Death Drive Alan Phelan
(2009)

Silkscreen Courtesy of the Artist Photo: Aad Hoogendoorn

The tyre track poster edition was made as part of a show at the Irish Museum of Modern Art in 2009. The work relates to one of the themes of that exhibition; boy racers or modified car enthusiasts.

Notes on Death Drive by Alan Phelan; "[Young] men who are into cars is a global phenomenon, one that spans popular culture thru to fine art. This seemed like a useful metaphor for me as an interloper, someone interested in car culture for all the wrong reasons, and trying to blend in with the macho car guys.
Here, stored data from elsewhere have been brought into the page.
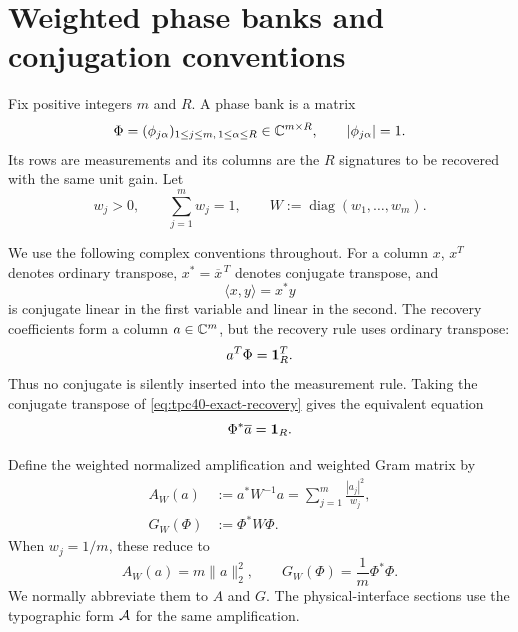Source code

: \section{Weighted phase banks and conjugation conventions}
\label{sec:tpc40-weighted-banks}

Fix positive integers \(m\) and \(R\).  A phase bank is a matrix
\begin{equation}
 \Phi=(\phi_{j\alpha})_{1\le j\le m,\,1\le\alpha\le R}
 \in\C^{m\times R},
 \qquad |\phi_{j\alpha}|=1.
 \label{eq:tpc40-phase-bank}
\end{equation}
Its rows are measurements and its columns are the \(R\) signatures to be
recovered with the same unit gain.  Let
\begin{equation}
 w_j>0,
 \qquad \sum_{j=1}^{m}w_j=1,
 \qquad W:=\operatorname{diag}(w_1,\ldots,w_m).
 \label{eq:tpc40-row-weights}
\end{equation}

We use the following complex conventions throughout.  For a column \(x\),
\(x^T\) denotes ordinary transpose, \(x^*=\overline{x}^{\,T}\) denotes
conjugate transpose, and
\begin{equation}
 \langle x,y\rangle=x^*y
 \label{eq:tpc40-inner-product-convention}
\end{equation}
is conjugate linear in the first variable and linear in the second.  The
recovery coefficients form a column \(a\in\C^m\), but the recovery rule uses
ordinary transpose:
\begin{equation}
 a^T\Phi=\one_R^T.
 \label{eq:tpc40-exact-recovery}
\end{equation}
Thus no conjugate is silently inserted into the measurement rule.  Taking
the conjugate transpose of \eqref{eq:tpc40-exact-recovery} gives the
equivalent equation
\begin{equation}
 \Phi^*\overline a=\one_R.
 \label{eq:tpc40-exact-recovery-adjoint}
\end{equation}

Define the weighted normalized amplification and weighted Gram matrix by
\begin{align}
 A_W(a)
 &:=a^*W^{-1}a
   =\sum_{j=1}^{m}\frac{|a_j|^2}{w_j},
 \label{eq:tpc40-weighted-amplification}\\
 G_W(\Phi)
 &:=\Phi^*W\Phi.
 \label{eq:tpc40-weighted-Gram}
\end{align}
When \(w_j=1/m\), these reduce to
\begin{equation}
 A_W(a)=m\|a\|_2^2,
 \qquad
 G_W(\Phi)=\frac1m\Phi^*\Phi.
 \label{eq:tpc40-uniform-specialization}
\end{equation}
We normally abbreviate them to \(A\) and \(G\).  The physical-interface
sections use the typographic form \(\cA\) for the same amplification.

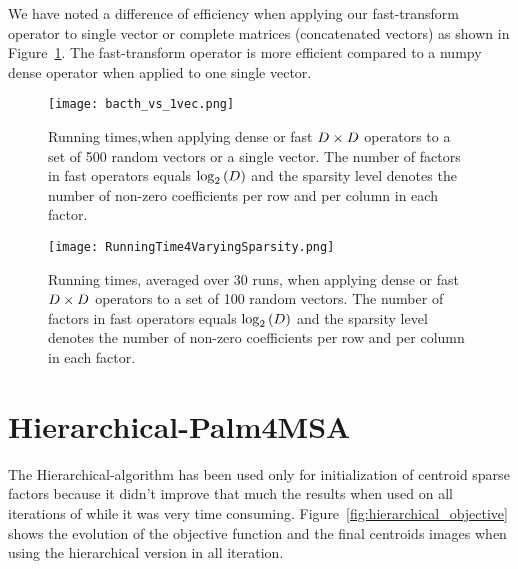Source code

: We have noted a difference of efficiency when applying our fast-transform operator to single vector or complete matrices (concatenated vectors) as shown in Figure~\ref{fig:batch_vs_1vect}. The fast-transform operator is more efficient compared to a numpy dense operator when applied to one single vector.

\begin{figure}[tbh]
\centering
\texttt{[image: bacth\_vs\_1vec.png]}
\caption{Running times,when applying dense or fast $D \times D$ operators to a set of 500 random vectors or a single vector. The number of factors in fast operators equals $\log_2\left (D\right )$ and the sparsity level denotes the number of non-zero coefficients per row and per column in each factor.}
\label{fig:batch_vs_1vect}
\end{figure}

\begin{figure}[tbh]
\centering
\texttt{[image: RunningTime4VaryingSparsity.png]}
\caption{Running times, averaged over 30 runs, when applying dense or fast $D \times D$ operators to a set of 100 random vectors. The number of factors in fast operators equals $\log_2\left (D\right )$ and the sparsity level denotes the number of non-zero coefficients per row and per column in each factor.}
\label{fig:time_csr}
\end{figure}


\section{Hierarchical-Palm4MSA}
\label{supp:hierarchical}

The Hierarchical-\palm algorithm has been used only for initialization of centroid sparse factors because it didn't improve that much the results when used on all iterations of  \qkmeans while it was very time consuming. Figure~\ref{fig:hierarchical_objective} shows the evolution of the objective function and the final centroids images when using the hierarchical version in all iteration.


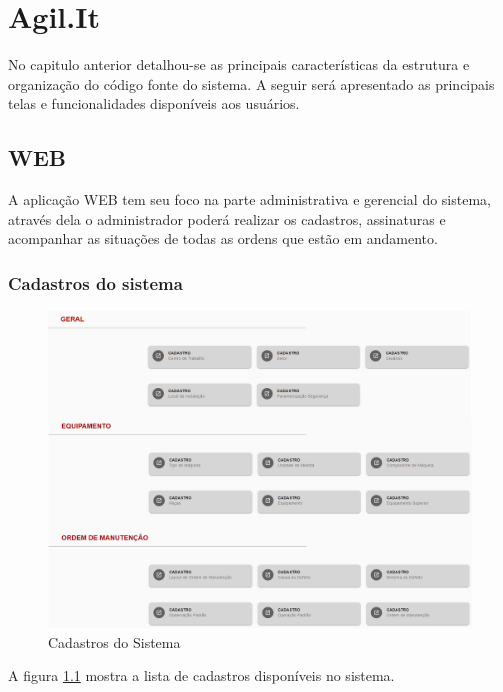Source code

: \chapter{Agil.It}

No capitulo anterior detalhou-se as principais características da estrutura e organização do código fonte do sistema.
A seguir será apresentado as principais telas e funcionalidades disponíveis aos usuários.

\section{WEB}
A aplicação WEB tem seu foco na parte administrativa e gerencial do sistema, através dela o administrador poderá realizar os cadastros, assinaturas e acompanhar as situações de todas as ordens que estão em andamento.
\subsection{Cadastros do sistema}

\begin{figure}[H]
	\caption{\label{web-cadastros}Cadastros do Sistema}
	\begin{center}
		\includegraphics[scale=0.40]{./Figuras/agil.it/web-cadastros.png}
	\end{center}
\end{figure}

A figura \ref{web-cadastros} mostra a lista de cadastros disponíveis no sistema.

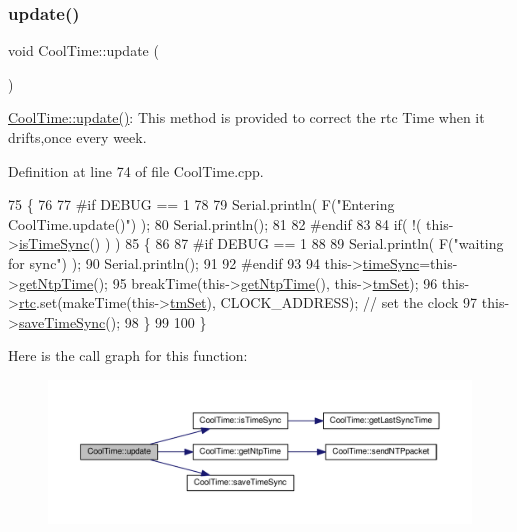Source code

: \subsubsection{\texorpdfstring{update()}{update()}}
{\footnotesize\ttfamily void Cool\+Time\+::update (\begin{DoxyParamCaption}{ }\end{DoxyParamCaption})}

\hyperlink{class_cool_time_aae601f795452cfa48d9fb337aed483a8}{Cool\+Time\+::update()}\+: This method is provided to correct the rtc Time when it drifts,once every week. 

Definition at line 74 of file Cool\+Time.\+cpp.


\begin{DoxyCode}
75 \{
76 
77 \textcolor{preprocessor}{#if DEBUG == 1}
78 
79     Serial.println( F(\textcolor{stringliteral}{"Entering CoolTime.update()"}) );
80     Serial.println();
81 
82 \textcolor{preprocessor}{#endif }
83 
84     \textcolor{keywordflow}{if}( !( this->\hyperlink{class_cool_time_a5ae038a4498602b189f76a10bf02adf8}{isTimeSync}() ) )
85     \{
86     
87 \textcolor{preprocessor}{    #if DEBUG == 1}
88 
89         Serial.println( F(\textcolor{stringliteral}{"waiting for sync"}) );
90         Serial.println();
91 
92 \textcolor{preprocessor}{    #endif }
93 
94         this->\hyperlink{class_cool_time_a9d032e76c3470a15b3bbbc52af6463f7}{timeSync}=this->\hyperlink{class_cool_time_a41fbbbfd651c2079f54d4b2911e4c705}{getNtpTime}();
95         breakTime(this->\hyperlink{class_cool_time_a41fbbbfd651c2079f54d4b2911e4c705}{getNtpTime}(), this->\hyperlink{class_cool_time_ad33c2713c903ff064ad09c46406ae088}{tmSet});
96         this->\hyperlink{class_cool_time_abd38f2384ff90692b1568d9db869412e}{rtc}.set(makeTime(this->\hyperlink{class_cool_time_ad33c2713c903ff064ad09c46406ae088}{tmSet}), CLOCK\_ADDRESS); \textcolor{comment}{// set the clock}
97         this->\hyperlink{class_cool_time_ae9658c9b377510d469e3b88edf33ee85}{saveTimeSync}();
98     \}
99     
100 \}
\end{DoxyCode}
Here is the call graph for this function\+:\nopagebreak
\begin{figure}[H]
\begin{center}
\leavevmode
\includegraphics[width=350pt]{d6/d49/class_cool_time_aae601f795452cfa48d9fb337aed483a8_cgraph}
\end{center}
\end{figure}
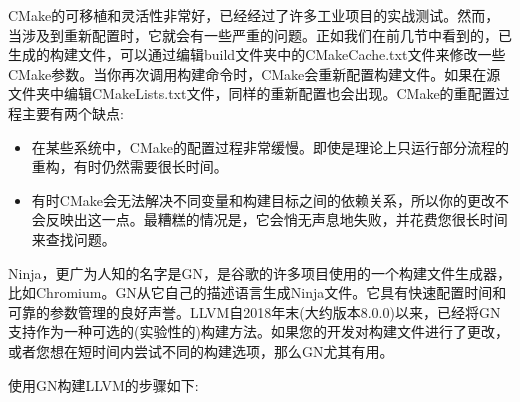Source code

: CMake的可移植和灵活性非常好，已经经过了许多工业项目的实战测试。然而，当涉及到重新配置时，它就会有一些严重的问题。正如我们在前几节中看到的，已生成的构建文件，可以通过编辑build文件夹中的CMakeCache.txt文件来修改一些CMake参数。当你再次调用构建命令时，CMake会重新配置构建文件。如果在源文件夹中编辑CMakeLists.txt文件，同样的重新配置也会出现。CMake的重配置过程主要有两个缺点:

\begin{itemize}
\item 在某些系统中，CMake的配置过程非常缓慢。即使是理论上只运行部分流程的重构，有时仍然需要很长时间。

\item 有时CMake会无法解决不同变量和构建目标之间的依赖关系，所以你的更改不会反映出这一点。最糟糕的情况是，它会悄无声息地失败，并花费您很长时间来查找问题。
	
\end{itemize}

Ninja，更广为人知的名字是GN，是谷歌的许多项目使用的一个构建文件生成器，比如Chromium。GN从它自己的描述语言生成Ninja文件。它具有快速配置时间和可靠的参数管理的良好声誉。LLVM自2018年末(大约版本8.0.0)以来，已经将GN支持作为一种可选的(实验性的)构建方法。如果您的开发对构建文件进行了更改，或者您想在短时间内尝试不同的构建选项，那么GN尤其有用。

使用GN构建LLVM的步骤如下:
What I was interested in was the performity of the masculine, especially coming from the gay male perspective, as a gay man looking at men performing their manhood through an obsession with cars.

There are so many interesting language overlaps like cruising which in gay parlance is sex hunting while in car talk it is showing off, peacocking the car, possibly to attract girl adulation but really just to show off your pimping skills. It all gets back to sex so Freud is an obvious explainer. I wanted to cut the overt sexism out of it from whatever sexual preference. Furthermore when the performative car guy is a thrill seeker, jacking that hand-brake to burnout those tyres, impress with a rubber road impression, screech marks, skid marks it is rather onanistic anyway. Car semiotics are so rich. It is all rather pathetic and sad ultimately. Lots of small dick energy as they say nowadays.